From these observations it can be concluded that gastrin is manufactured by the pyloric mucosa from some products of protein digestion. This substance enters the blood stream, brought back to the gastric glands and stimulates their secretion.

Nature and Action of Gastrin:

It is polypeptide in nature, two gastrins, gastrin I and II, differing in amino acid sequence have been isolated. Both of them stimulate gastric secretion.

(a) Gastrin stimulates gastric secretion—which is rich in acid but poor in pepsin,

(b) it stimulates bile secretion, and

(c) It also stimulates pancreatic secretion to a slight extent.

The gastric phase of secretion constitutes the main part of gastric juice and continues for about three hours. Unlike psychic juice, this part of secretion and varies in quality and quantity according to the type of foodstuff.

The variations are as follows:

Response to Food:

i. Meat increases both the quantity and the HCl content.

ii. Bread stimulates a secretion having the greatest digestive power.

iii. Fat inhibits secretion both in quality and quantity. [It also inhibits the movements of stomach] This depressing effect may be due to a chemical substance called enterogastrone. [see below.] The inhibitory effects of fats are more strongly exerted from the duodenum than from the stomach.

iv. Water, tea, coffee, spices, condiments, vegetable juices, etc., stimulate gastric secretion.

v. Mechanical distention of stomach by gas, such as with aerated waters, stimulates gastric secretion (and movements).

3. Intestinal Phase:

It was observed that the presence of certain food substance in the small intestine excites gastric secretion. The latent period is 2 – 3 hours but continues for 8 -10 hours. When water, meat extract, peptone and partly digested proteins etc., enter the duodenum in the process of digestion or are directly introduced into the duodenum (through a duodenal fistula), this secretion occurs.

When these parts are completely denervated this phase of gastric secretion is not affected. This proves that it is due to a chemical stimulant, a hormone or secretagogue absorbed with the food from the intestine, the exact nature of the stimulus is not known.

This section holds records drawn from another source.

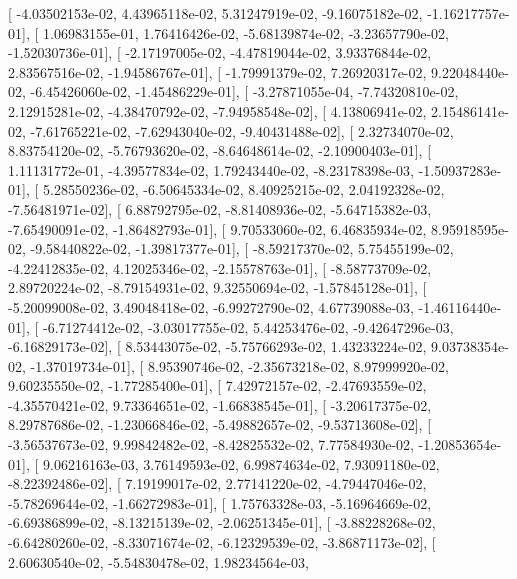 \documentclass{article}
\begin{document}
       [ -4.03502153e-02,   4.43965118e-02,   5.31247919e-02,
         -9.16075182e-02,  -1.16217757e-01],
       [  1.06983155e-01,   1.76416426e-02,  -5.68139874e-02,
         -3.23657790e-02,  -1.52030736e-01],
       [ -2.17197005e-02,  -4.47819044e-02,   3.93376844e-02,
          2.83567516e-02,  -1.94586767e-01],
       [ -1.79991379e-02,   7.26920317e-02,   9.22048440e-02,
         -6.45426060e-02,  -1.45486229e-01],
       [ -3.27871055e-04,  -7.74320810e-02,   2.12915281e-02,
         -4.38470792e-02,  -7.94958548e-02],
       [  4.13806941e-02,   2.15486141e-02,  -7.61765221e-02,
         -7.62943040e-02,  -9.40431488e-02],
       [  2.32734070e-02,   8.83754120e-02,  -5.76793620e-02,
         -8.64648614e-02,  -2.10900403e-01],
       [  1.11131772e-01,  -4.39577834e-02,   1.79243440e-02,
         -8.23178398e-03,  -1.50937283e-01],
       [  5.28550236e-02,  -6.50645334e-02,   8.40925215e-02,
          2.04192328e-02,  -7.56481971e-02],
       [  6.88792795e-02,  -8.81408936e-02,  -5.64715382e-03,
         -7.65490091e-02,  -1.86482793e-01],
       [  9.70533060e-02,   6.46835934e-02,   8.95918595e-02,
         -9.58440822e-02,  -1.39817377e-01],
       [ -8.59217370e-02,   5.75455199e-02,  -4.22412835e-02,
          4.12025346e-02,  -2.15578763e-01],
       [ -8.58773709e-02,   2.89720224e-02,  -8.79154931e-02,
          9.32550694e-02,  -1.57845128e-01],
       [ -5.20099008e-02,   3.49048418e-02,  -6.99272790e-02,
          4.67739088e-03,  -1.46116440e-01],
       [ -6.71274412e-02,  -3.03017755e-02,   5.44253476e-02,
         -9.42647296e-03,  -6.16829173e-02],
       [  8.53443075e-02,  -5.75766293e-02,   1.43233224e-02,
          9.03738354e-02,  -1.37019734e-01],
       [  8.95390746e-02,  -2.35673218e-02,   8.97999920e-02,
          9.60235550e-02,  -1.77285400e-01],
       [  7.42972157e-02,  -2.47693559e-02,  -4.35570421e-02,
          9.73364651e-02,  -1.66838545e-01],
       [ -3.20617375e-02,   8.29787686e-02,  -1.23066846e-02,
         -5.49882657e-02,  -9.53713608e-02],
       [ -3.56537673e-02,   9.99842482e-02,  -8.42825532e-02,
          7.77584930e-02,  -1.20853654e-01],
       [  9.06216163e-03,   3.76149593e-02,   6.99874634e-02,
          7.93091180e-02,  -8.22392486e-02],
       [  7.19199017e-02,   2.77141220e-02,  -4.79447046e-02,
         -5.78269644e-02,  -1.66272983e-01],
       [  1.75763328e-03,  -5.16964669e-02,  -6.69386899e-02,
         -8.13215139e-02,  -2.06251345e-01],
       [ -3.88228268e-02,  -6.64280260e-02,  -8.33071674e-02,
         -6.12329539e-02,  -3.86871173e-02],
       [  2.60630540e-02,  -5.54830478e-02,   1.98234564e-03,
\end{document}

Gastric secretion can also be inhibited by the presence of certain substances in the duodenum.

(a) Introduction of alkali directly into duodenum inhibits gastric secretion, and

(b) Presence of fats in the duodenum inhibits gastric secretion (both the gastric and intestinal phases).

This inhibitory action of fat is due to the liberation of an intestinal hormone called enterogastrone. It inhibits gastric secretion and gastric motility. Such an inhibitory agent has been detected in the blood of fat-fed animals and has been extracted from the intestinal mucosa.

Urogastrone is another inhibitory substance similar to, but not identical with enterogastrone. It has been isolated both from the urine of a normal male and from that of a pregnant women. It exerts a specific inhibitory effect on gastric secretion (for this reason its therapeutic use in the treatment of gastric ulcer has been recom­mended). Its role in the normal process of gastric secretion is not known.

4. Interdigestive Phase:

Hydrochloric acid secretion has been found to take place at regular intervals, even in fasted man and dog. They all act by stimulating the nucleus of the vagus.

It has been observed that both hormonal and nervous mechanisms are involved in such secretion, the latter being mediated through the vagus. Recently, it is believed that the interdigestive phase is a part of intestinal phase and partly due to spontaneous secretion of saliva.